Justiça “Justiça foi feita”
Sobrevivente de envenenamento e mãe de crianças mortas por ovo de Páscoa relata alívio após condenação de rival
Mirian Lira Rocha, que chegou a ficar internada na UTI, viu a ex-namorada de seu companheiro ser condenada a mais de 66 anos de prisão pelo crime motivado por ciúmes
23/06/2026 13h50
Por: Portal Verdes Campos Sat

A dona de casa Mirian Lira Rocha expressou um profundo sentimento de alívio e de dever cumprido com a memória de seus filhos após o Tribunal do Júri de Imperatriz (MA) condenar Jordélia Pereira Barbosa a 66 anos, 8 meses e 7 dias de prisão em regime fechado. Mirian, que é a figura central e sobrevivente dessa tragédia ocorrida em abril de 2025, aguardava o desfecho judicial desde o início do processo como a única forma de ver a justiça ser feita. Ela própria chegou a ficar internada em estado grave em uma Unidade de Terapia Intensiva (UTI) após consumir o chocolate envenenado, conseguindo resistir aos efeitos da substância, enquanto seus dois filhos não sobreviveram.

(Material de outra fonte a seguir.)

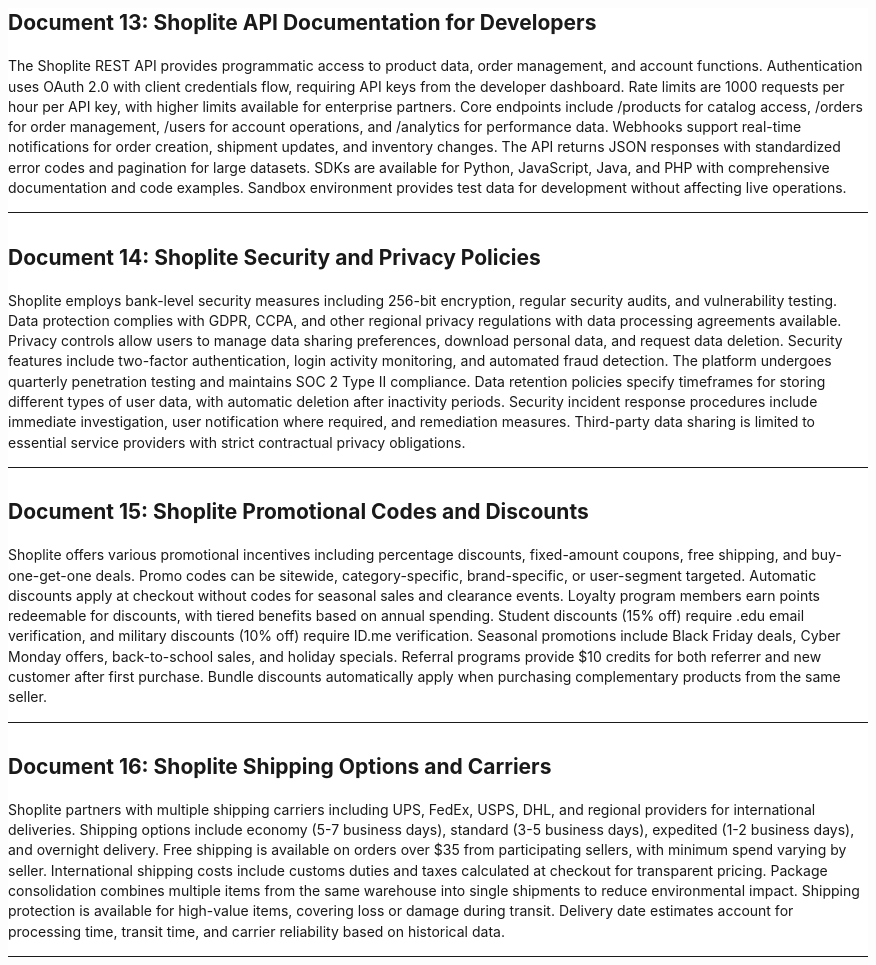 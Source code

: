 
## Document 13: Shoplite API Documentation for Developers

The Shoplite REST API provides programmatic access to product data, order management, and account functions. Authentication uses OAuth 2.0 with client credentials flow, requiring API keys from the developer dashboard. Rate limits are 1000 requests per hour per API key, with higher limits available for enterprise partners. Core endpoints include /products for catalog access, /orders for order management, /users for account operations, and /analytics for performance data. Webhooks support real-time notifications for order creation, shipment updates, and inventory changes. The API returns JSON responses with standardized error codes and pagination for large datasets. SDKs are available for Python, JavaScript, Java, and PHP with comprehensive documentation and code examples. Sandbox environment provides test data for development without affecting live operations.

---

## Document 14: Shoplite Security and Privacy Policies

Shoplite employs bank-level security measures including 256-bit encryption, regular security audits, and vulnerability testing. Data protection complies with GDPR, CCPA, and other regional privacy regulations with data processing agreements available. Privacy controls allow users to manage data sharing preferences, download personal data, and request data deletion. Security features include two-factor authentication, login activity monitoring, and automated fraud detection. The platform undergoes quarterly penetration testing and maintains SOC 2 Type II compliance. Data retention policies specify timeframes for storing different types of user data, with automatic deletion after inactivity periods. Security incident response procedures include immediate investigation, user notification where required, and remediation measures. Third-party data sharing is limited to essential service providers with strict contractual privacy obligations.

---

## Document 15: Shoplite Promotional Codes and Discounts

Shoplite offers various promotional incentives including percentage discounts, fixed-amount coupons, free shipping, and buy-one-get-one deals. Promo codes can be sitewide, category-specific, brand-specific, or user-segment targeted. Automatic discounts apply at checkout without codes for seasonal sales and clearance events. Loyalty program members earn points redeemable for discounts, with tiered benefits based on annual spending. Student discounts (15% off) require .edu email verification, and military discounts (10% off) require ID.me verification. Seasonal promotions include Black Friday deals, Cyber Monday offers, back-to-school sales, and holiday specials. Referral programs provide $10 credits for both referrer and new customer after first purchase. Bundle discounts automatically apply when purchasing complementary products from the same seller.

---

## Document 16: Shoplite Shipping Options and Carriers

Shoplite partners with multiple shipping carriers including UPS, FedEx, USPS, DHL, and regional providers for international deliveries. Shipping options include economy (5-7 business days), standard (3-5 business days), expedited (1-2 business days), and overnight delivery. Free shipping is available on orders over $35 from participating sellers, with minimum spend varying by seller. International shipping costs include customs duties and taxes calculated at checkout for transparent pricing. Package consolidation combines multiple items from the same warehouse into single shipments to reduce environmental impact. Shipping protection is available for high-value items, covering loss or damage during transit. Delivery date estimates account for processing time, transit time, and carrier reliability based on historical data.

---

A dor de Mirian é marcada pela perda brutal de Luiz Fernando Rocha Silva, de 7 anos, e Evillyn Fernanda Rocha Silva, de 13 anos. A mãe relembrou com carinho que os filhos eram duas crianças cheias de vida, repletas de sonhos e projetos que acabaram interrompidos de forma cruel por um doce contaminado com "chumbinho", um pesticida altamente tóxico utilizado clandestinamente. Para ela, a decisão do juiz de determinar o cumprimento imediato da pena e negar à ré o direito de recorrer em liberdade traz o acalento necessário para honrar o nome das crianças e punir a crueldade do ato.

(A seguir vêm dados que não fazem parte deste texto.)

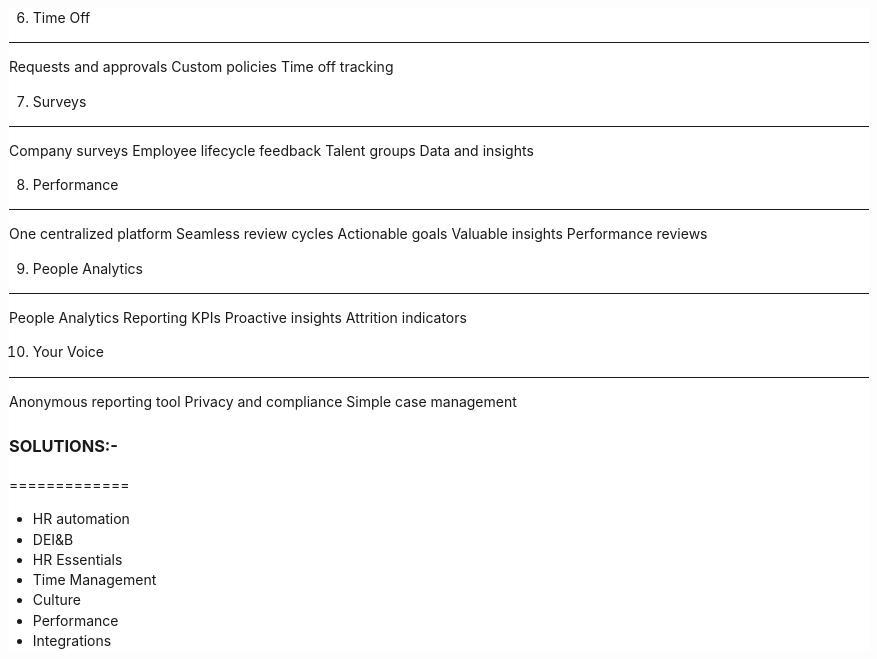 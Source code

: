 6. Time Off
---------------
Requests and approvals
Custom policies
Time off tracking

7. Surveys
--------------
Company surveys
Employee lifecycle feedback
Talent groups
Data and insights

8. Performance
--------------------
One centralized platform
Seamless review cycles
Actionable goals
Valuable insights
Performance reviews


9. People Analytics
------------------------
People Analytics
Reporting
KPIs
Proactive insights
Attrition indicators

10. Your Voice
--------------------
Anonymous reporting tool
Privacy and compliance
Simple case management

### SOLUTIONS:-
=============
- HR automation
- DEI&B
- HR Essentials
- Time Management
- Culture
- Performance
- Integrations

O crime que alvejou a vida de Mirian foi meticulosamente premeditado e motivado por ciúmes e vingança, uma vez que a criminosa era ex-namorada do então companheiro da dona de casa. Jordélia viajou de Santa Inês a Imperatriz, hospedou-se usando um nome falso e contratou um motoboy para entregar o ovo de Páscoa na residência de Mirian acompanhado de um bilhete cínico que dizia: “Com amor para Mirian Lira. Feliz Páscoa!!!”. A farsa foi desfeita pelas investigações da Polícia Civil, que encontraram perucas, restos de chocolate em bolsas térmicas e passagens de ônibus com a acusada no momento de sua prisão.

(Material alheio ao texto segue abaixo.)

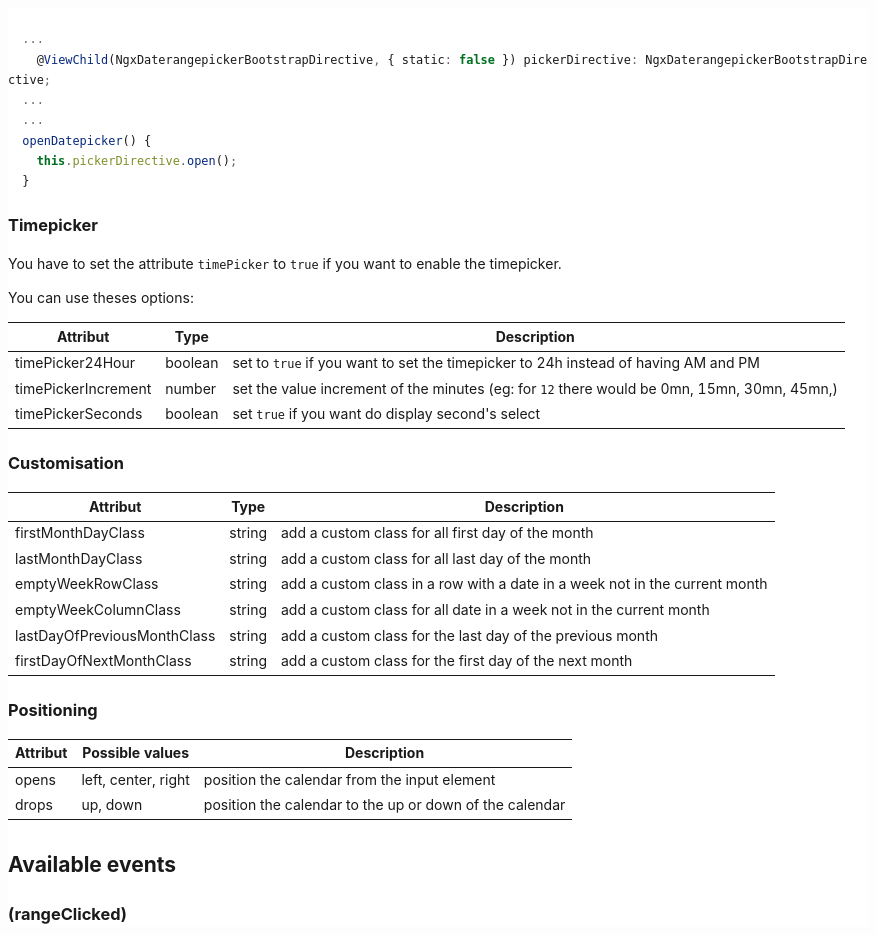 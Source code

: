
 ```typescript

  ...
    @ViewChild(NgxDaterangepickerBootstrapDirective, { static: false }) pickerDirective: NgxDaterangepickerBootstrapDirective;
  ...
  ...
  openDatepicker() {
    this.pickerDirective.open();
  }
```

### Timepicker

You have to set the attribute `timePicker` to `true` if you want to enable the timepicker.

You can use theses options:

| Attribut | Type |Description |
| --- | --- |--- |
| timePicker24Hour | boolean | set to `true` if you want to set the timepicker to 24h instead of having AM and PM |
| timePickerIncrement | number | set the value increment of the minutes (eg: for `12` there would be 0mn, 15mn, 30mn, 45mn,) |
| timePickerSeconds | boolean | set `true` if you want do display second's select |


### Customisation

| Attribut | Type |Description |
| --- | --- |--- |
| firstMonthDayClass | string | add a custom class for all first day of the month |
| lastMonthDayClass | string | add a custom class for all last day of the month |
| emptyWeekRowClass | string | add a custom class in a row with a date in a week not in the current month |
| emptyWeekColumnClass | string | add a custom class for all date in a week not in the current month |
| lastDayOfPreviousMonthClass | string | add a custom class for the last day of the previous month |
| firstDayOfNextMonthClass | string | add a custom class for the first day of the next month |

### Positioning

| Attribut | Possible values |Description |
| --- | --- |--- |
| opens | left, center, right | position the calendar from the input element |
| drops | up, down | position the calendar to the up or down of the calendar |

## Available events

### \(rangeClicked)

Durante o julgamento, os jurados reconheceram a tentativa de homicídio qualificado contra Mirian por motivo torpe, uso de veneno e dissimulação, ressaltando que a sua morte só não aconteceu porque ela recebeu atendimento médico de forma rápida. Além da sentença de reclusão da agressora, a Justiça fixou uma indenização por danos morais no valor mínimo de 100 salários mínimos exclusivamente para Mirian, além de outros 400 salários mínimos que ela deverá receber em conjunto com o pai das crianças. Embora a resposta do poder público traga uma sensação de encerramento jurídico, Mirian ainda enfrenta o doloroso desafio de tentar recomeçar a vida lidando diariamente com o vazio deixado pela perda de seus dois filhos.